**Description of the task:** In your answer, repeat each line of the data exactly.

Source texts of formatted documents:
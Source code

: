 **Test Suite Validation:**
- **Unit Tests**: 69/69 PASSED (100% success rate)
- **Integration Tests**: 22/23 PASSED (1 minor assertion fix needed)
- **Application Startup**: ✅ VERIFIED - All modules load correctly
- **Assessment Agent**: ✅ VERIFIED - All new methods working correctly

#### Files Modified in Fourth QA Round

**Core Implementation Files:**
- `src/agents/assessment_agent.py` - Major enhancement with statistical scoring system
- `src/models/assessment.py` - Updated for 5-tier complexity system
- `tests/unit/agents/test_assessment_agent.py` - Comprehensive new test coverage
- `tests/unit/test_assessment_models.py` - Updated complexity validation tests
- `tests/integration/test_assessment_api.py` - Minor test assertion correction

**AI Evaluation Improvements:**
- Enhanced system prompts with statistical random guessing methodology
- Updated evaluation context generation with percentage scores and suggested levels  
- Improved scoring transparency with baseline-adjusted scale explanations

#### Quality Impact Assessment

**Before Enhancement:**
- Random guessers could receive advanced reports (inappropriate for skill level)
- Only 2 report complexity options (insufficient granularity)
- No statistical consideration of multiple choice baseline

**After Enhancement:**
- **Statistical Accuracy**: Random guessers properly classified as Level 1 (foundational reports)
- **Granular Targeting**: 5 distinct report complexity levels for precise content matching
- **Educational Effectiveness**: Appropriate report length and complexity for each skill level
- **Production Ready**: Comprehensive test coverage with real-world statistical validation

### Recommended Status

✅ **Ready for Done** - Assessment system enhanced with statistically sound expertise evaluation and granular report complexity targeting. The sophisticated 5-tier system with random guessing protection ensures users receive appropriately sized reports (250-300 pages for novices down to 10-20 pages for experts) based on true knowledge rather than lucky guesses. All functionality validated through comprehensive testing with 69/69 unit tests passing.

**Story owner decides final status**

**Reply:**
Source code

: **Test Suite Validation:**
- **Unit Tests**: 69/69 PASSED (100% success rate)
- **Integration Tests**: 22/23 PASSED (1 minor assertion fix needed)
- **Application Startup**: ✅ VERIFIED - All modules load correctly
- **Assessment Agent**: ✅ VERIFIED - All new methods working correctly

#### Files Modified in Fourth QA Round

**Core Implementation Files:**
- `src/agents/assessment_agent.py` - Major enhancement with statistical scoring system
- `src/models/assessment.py` - Updated for 5-tier complexity system
- `tests/unit/agents/test_assessment_agent.py` - Comprehensive new test coverage
- `tests/unit/test_assessment_models.py` - Updated complexity validation tests
- `tests/integration/test_assessment_api.py` - Minor test assertion correction

**AI Evaluation Improvements:**
- Enhanced system prompts with statistical random guessing methodology
- Updated evaluation context generation with percentage scores and suggested levels  
- Improved scoring transparency with baseline-adjusted scale explanations

#### Quality Impact Assessment

**Before Enhancement:**
- Random guessers could receive advanced reports (inappropriate for skill level)
- Only 2 report complexity options (insufficient granularity)
- No statistical consideration of multiple choice baseline

**After Enhancement:**
- **Statistical Accuracy**: Random guessers properly classified as Level 1 (foundational reports)
- **Granular Targeting**: 5 distinct report complexity levels for precise content matching
- **Educational Effectiveness**: Appropriate report length and complexity for each skill level
- **Production Ready**: Comprehensive test coverage with real-world statistical validation

### Recommended Status

✅ **Ready for Done** - Assessment system enhanced with statistically sound expertise evaluation and granular report complexity targeting. The sophisticated 5-tier system with random guessing protection ensures users receive appropriately sized reports (250-300 pages for novices down to 10-20 pages for experts) based on true knowledge rather than lucky guesses. All functionality validated through comprehensive testing with 69/69 unit tests passing.

**Story owner decides final status**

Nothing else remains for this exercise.